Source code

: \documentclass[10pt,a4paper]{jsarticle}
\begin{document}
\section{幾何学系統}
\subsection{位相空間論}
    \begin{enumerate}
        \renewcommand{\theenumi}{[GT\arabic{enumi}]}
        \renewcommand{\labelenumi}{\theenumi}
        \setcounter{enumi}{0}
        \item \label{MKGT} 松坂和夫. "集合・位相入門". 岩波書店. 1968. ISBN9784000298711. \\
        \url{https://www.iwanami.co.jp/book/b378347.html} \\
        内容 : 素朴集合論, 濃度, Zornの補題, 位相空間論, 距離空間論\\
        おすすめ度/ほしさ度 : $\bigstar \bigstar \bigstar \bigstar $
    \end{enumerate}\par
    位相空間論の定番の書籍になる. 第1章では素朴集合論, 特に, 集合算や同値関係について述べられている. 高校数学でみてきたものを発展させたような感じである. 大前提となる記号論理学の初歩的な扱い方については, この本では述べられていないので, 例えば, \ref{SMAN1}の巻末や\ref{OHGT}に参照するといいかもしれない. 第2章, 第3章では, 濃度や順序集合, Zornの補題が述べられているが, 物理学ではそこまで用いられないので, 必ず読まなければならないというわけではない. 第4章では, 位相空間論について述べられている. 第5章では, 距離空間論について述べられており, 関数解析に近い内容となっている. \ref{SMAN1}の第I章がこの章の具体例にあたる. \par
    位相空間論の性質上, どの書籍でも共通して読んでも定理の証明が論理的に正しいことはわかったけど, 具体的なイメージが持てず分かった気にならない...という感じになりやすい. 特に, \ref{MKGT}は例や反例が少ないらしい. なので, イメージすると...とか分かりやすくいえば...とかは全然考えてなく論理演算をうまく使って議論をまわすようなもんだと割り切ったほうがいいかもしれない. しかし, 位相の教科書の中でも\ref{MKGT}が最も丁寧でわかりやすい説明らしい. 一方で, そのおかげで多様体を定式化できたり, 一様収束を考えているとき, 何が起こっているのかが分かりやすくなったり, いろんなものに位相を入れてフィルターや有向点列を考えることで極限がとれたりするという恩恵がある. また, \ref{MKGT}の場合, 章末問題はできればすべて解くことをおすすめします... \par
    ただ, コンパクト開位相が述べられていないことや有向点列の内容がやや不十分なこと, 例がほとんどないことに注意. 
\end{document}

▸ WHAT THE TASK ASKS
Reproduce the data in its entirety. Keep every character unchanged.

▸ REPLY
Source code

: \documentclass[10pt,a4paper]{jsarticle}
\begin{document}
\section{幾何学系統}
\subsection{位相空間論}
    \begin{enumerate}
        \renewcommand{\theenumi}{[GT\arabic{enumi}]}
        \renewcommand{\labelenumi}{\theenumi}
        \setcounter{enumi}{0}
        \item \label{MKGT} 松坂和夫. "集合・位相入門". 岩波書店. 1968. ISBN9784000298711. \\
        \url{https://www.iwanami.co.jp/book/b378347.html} \\
        内容 : 素朴集合論, 濃度, Zornの補題, 位相空間論, 距離空間論\\
        おすすめ度/ほしさ度 : $\bigstar \bigstar \bigstar \bigstar $
    \end{enumerate}\par
    位相空間論の定番の書籍になる. 第1章では素朴集合論, 特に, 集合算や同値関係について述べられている. 高校数学でみてきたものを発展させたような感じである. 大前提となる記号論理学の初歩的な扱い方については, この本では述べられていないので, 例えば, \ref{SMAN1}の巻末や\ref{OHGT}に参照するといいかもしれない. 第2章, 第3章では, 濃度や順序集合, Zornの補題が述べられているが, 物理学ではそこまで用いられないので, 必ず読まなければならないというわけではない. 第4章では, 位相空間論について述べられている. 第5章では, 距離空間論について述べられており, 関数解析に近い内容となっている. \ref{SMAN1}の第I章がこの章の具体例にあたる. \par
    位相空間論の性質上, どの書籍でも共通して読んでも定理の証明が論理的に正しいことはわかったけど, 具体的なイメージが持てず分かった気にならない...という感じになりやすい. 特に, \ref{MKGT}は例や反例が少ないらしい. なので, イメージすると...とか分かりやすくいえば...とかは全然考えてなく論理演算をうまく使って議論をまわすようなもんだと割り切ったほうがいいかもしれない. しかし, 位相の教科書の中でも\ref{MKGT}が最も丁寧でわかりやすい説明らしい. 一方で, そのおかげで多様体を定式化できたり, 一様収束を考えているとき, 何が起こっているのかが分かりやすくなったり, いろんなものに位相を入れてフィルターや有向点列を考えることで極限がとれたりするという恩恵がある. また, \ref{MKGT}の場合, 章末問題はできればすべて解くことをおすすめします... \par
    ただ, コンパクト開位相が述べられていないことや有向点列の内容がやや不十分なこと, 例がほとんどないことに注意. 
\end{document}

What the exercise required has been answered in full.